This process is gerrymandering – drawing districts to maximize the majority party’s seats and minimize the minority’s, thereby wasting as many of the opposition’s votes as possible. At least seven North Dakota Senate districts now violate the constitutional mandate that districts be compact and contiguous.
Measure No. 3 on the November ballot would take districting away from the Legislature and give it to the Ethics Commission where gerrymandering would be throttled and the conflict of interest removed. The measure would also divide Senate districts into two single-member House districts, removing another bias in the electoral system and bringing representatives closer to the people.
Blocking Delivery of Ballots
In this election year, the national administration has openly admitted that it intends to slow down the mail delivery system so that the ballots of millions of voters will not meet the state deadlines for counting.
The whole effort has been based on the specious claim that there is widespread fraud in the election system, even though a large number of states have proved that voting by mail is honest. In the last five election cycles, North Dakota has catalogued 2,128,582 ballots without a single case of voter fraud.
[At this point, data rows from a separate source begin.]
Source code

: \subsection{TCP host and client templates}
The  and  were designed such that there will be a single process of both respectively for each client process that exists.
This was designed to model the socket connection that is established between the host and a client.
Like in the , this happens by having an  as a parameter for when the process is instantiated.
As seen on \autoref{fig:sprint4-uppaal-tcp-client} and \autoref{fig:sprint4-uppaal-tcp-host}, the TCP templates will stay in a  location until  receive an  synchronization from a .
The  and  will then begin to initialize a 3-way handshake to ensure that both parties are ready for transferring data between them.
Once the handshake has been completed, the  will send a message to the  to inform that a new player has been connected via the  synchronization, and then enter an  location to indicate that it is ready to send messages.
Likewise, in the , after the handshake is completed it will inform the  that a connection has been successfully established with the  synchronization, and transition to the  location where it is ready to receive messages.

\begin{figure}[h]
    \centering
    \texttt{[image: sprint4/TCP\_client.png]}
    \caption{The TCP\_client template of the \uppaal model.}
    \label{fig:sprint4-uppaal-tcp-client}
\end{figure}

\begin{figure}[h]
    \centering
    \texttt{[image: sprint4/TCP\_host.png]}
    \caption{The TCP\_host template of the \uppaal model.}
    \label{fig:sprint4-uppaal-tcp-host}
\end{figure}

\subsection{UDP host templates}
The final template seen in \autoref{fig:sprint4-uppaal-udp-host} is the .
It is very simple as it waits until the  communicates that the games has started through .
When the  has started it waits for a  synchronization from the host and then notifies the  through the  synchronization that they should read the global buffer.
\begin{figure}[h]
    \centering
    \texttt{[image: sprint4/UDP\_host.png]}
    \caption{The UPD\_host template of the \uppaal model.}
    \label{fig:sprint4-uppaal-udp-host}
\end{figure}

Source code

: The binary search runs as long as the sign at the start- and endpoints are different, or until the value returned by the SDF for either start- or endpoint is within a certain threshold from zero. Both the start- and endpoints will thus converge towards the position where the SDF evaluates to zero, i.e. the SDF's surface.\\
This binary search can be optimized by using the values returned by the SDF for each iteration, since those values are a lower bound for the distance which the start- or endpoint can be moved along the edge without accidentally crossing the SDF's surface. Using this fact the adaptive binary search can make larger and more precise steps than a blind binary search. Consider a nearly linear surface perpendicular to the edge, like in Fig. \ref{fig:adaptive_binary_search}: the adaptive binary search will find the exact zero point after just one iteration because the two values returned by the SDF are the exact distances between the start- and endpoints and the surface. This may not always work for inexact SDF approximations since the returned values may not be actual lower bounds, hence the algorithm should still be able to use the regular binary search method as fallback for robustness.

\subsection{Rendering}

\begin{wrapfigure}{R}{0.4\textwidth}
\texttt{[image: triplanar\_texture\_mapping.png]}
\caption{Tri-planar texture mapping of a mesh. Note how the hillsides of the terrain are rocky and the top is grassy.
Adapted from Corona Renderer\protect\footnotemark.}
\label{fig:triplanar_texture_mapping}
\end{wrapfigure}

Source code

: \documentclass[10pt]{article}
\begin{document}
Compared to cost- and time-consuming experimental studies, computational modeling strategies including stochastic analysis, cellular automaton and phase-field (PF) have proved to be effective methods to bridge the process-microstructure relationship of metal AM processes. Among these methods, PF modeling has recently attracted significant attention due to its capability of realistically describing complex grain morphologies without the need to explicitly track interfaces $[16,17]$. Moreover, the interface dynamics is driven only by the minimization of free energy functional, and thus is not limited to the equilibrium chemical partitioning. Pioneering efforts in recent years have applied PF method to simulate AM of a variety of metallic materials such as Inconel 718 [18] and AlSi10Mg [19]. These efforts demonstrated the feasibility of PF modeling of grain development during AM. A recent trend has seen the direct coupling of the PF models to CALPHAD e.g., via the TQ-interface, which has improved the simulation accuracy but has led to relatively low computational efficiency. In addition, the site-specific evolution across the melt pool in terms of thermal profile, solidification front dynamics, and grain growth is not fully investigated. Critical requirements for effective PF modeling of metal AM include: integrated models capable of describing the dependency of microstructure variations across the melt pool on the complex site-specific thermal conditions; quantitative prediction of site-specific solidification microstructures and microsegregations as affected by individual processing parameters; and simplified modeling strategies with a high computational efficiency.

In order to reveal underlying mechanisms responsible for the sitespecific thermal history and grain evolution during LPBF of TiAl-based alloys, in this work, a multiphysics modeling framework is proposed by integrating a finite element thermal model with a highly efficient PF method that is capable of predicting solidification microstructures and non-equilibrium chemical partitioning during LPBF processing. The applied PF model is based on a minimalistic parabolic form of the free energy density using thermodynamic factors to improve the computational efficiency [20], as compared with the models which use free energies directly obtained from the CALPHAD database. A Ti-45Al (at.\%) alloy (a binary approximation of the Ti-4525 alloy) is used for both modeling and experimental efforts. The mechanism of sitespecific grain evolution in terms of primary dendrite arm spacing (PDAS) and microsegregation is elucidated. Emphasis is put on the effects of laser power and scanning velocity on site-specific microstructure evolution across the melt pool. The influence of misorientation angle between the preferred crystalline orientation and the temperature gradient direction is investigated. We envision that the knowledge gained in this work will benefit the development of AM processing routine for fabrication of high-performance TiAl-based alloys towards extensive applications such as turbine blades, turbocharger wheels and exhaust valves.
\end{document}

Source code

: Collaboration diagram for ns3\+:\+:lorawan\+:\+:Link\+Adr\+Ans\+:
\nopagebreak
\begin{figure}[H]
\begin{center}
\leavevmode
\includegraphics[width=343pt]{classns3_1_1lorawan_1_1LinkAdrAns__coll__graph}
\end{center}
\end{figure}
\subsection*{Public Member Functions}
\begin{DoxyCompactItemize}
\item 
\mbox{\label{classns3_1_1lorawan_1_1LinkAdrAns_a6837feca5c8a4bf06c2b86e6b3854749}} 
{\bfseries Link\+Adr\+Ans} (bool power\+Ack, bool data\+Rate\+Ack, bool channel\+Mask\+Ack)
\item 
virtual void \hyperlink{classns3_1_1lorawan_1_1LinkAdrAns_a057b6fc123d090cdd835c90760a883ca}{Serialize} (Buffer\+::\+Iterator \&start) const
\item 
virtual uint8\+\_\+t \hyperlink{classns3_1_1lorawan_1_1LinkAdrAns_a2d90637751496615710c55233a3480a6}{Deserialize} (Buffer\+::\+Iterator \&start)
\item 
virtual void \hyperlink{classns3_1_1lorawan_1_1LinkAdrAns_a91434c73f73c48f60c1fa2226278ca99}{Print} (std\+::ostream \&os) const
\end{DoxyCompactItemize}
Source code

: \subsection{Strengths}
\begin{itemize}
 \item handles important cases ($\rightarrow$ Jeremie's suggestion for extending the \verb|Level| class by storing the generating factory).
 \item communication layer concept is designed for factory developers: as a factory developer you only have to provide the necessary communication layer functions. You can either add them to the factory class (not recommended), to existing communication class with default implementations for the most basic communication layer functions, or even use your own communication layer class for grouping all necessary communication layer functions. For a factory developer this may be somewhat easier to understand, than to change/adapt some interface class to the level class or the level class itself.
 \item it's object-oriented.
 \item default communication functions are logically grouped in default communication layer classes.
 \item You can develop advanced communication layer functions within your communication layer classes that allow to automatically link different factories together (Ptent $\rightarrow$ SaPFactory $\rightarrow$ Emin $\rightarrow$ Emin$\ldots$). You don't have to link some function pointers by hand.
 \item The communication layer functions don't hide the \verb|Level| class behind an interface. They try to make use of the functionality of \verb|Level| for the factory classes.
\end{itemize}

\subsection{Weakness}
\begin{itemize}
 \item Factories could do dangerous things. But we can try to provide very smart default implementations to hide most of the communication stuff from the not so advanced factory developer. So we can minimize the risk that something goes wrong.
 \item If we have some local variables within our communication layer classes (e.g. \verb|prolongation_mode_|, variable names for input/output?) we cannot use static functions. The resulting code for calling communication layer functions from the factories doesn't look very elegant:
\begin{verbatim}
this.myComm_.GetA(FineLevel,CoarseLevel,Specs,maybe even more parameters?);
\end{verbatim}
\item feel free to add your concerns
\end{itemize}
Fraud hunters would find fraud in the 1880s when poverty raged in the land and votes were cheap. However, in our present prosperity, no one is going to gamble a prison sentence for a $50 sale of a vote? The price tag would be enormous and the media would have to be in on the game. Impossible!
Repealing the Electoral College
Back in the days when only the propertied folks were eligible to vote and before the creation of political parties, the Founding Fathers thought that civic-minded delegations would meet in state capitols to choose the best in the land to serve as president and vice president.
Each state was assigned as many electors as it had senators and representatives. (North Dakota has two senators and one representative so we get three electoral votes.) In the Electoral College, votes are not equal.
Since that day, the American political culture changed to provide greater equality, granting the right to vote to minorities and requiring all governments to elect governing boards on the basis of 1-person, 1-vote.
When segregationist George Wallace swept up 46 electoral votes by winning in five states, all of the politicians thought the Electoral College had to be changed so that a renegade couldn’t win enough votes to bargain with the two major parties. The fear subsided and nothing was done.
Now that the 1-person, 1-vote has been used for over 50 years, citizens are getting more comfortable with the concept. Common Cause, a Washington advocacy organization, is now pushing other states to join the compact to give their electoral votes to the winner of the national popular vote.
The fairness of the electoral system will be high on the national civic agenda for several decades down the road.
Lloyd Omdahl is a former lieutenant governor of North Dakota and former political science professor at the University of North Dakota, Grand Forks.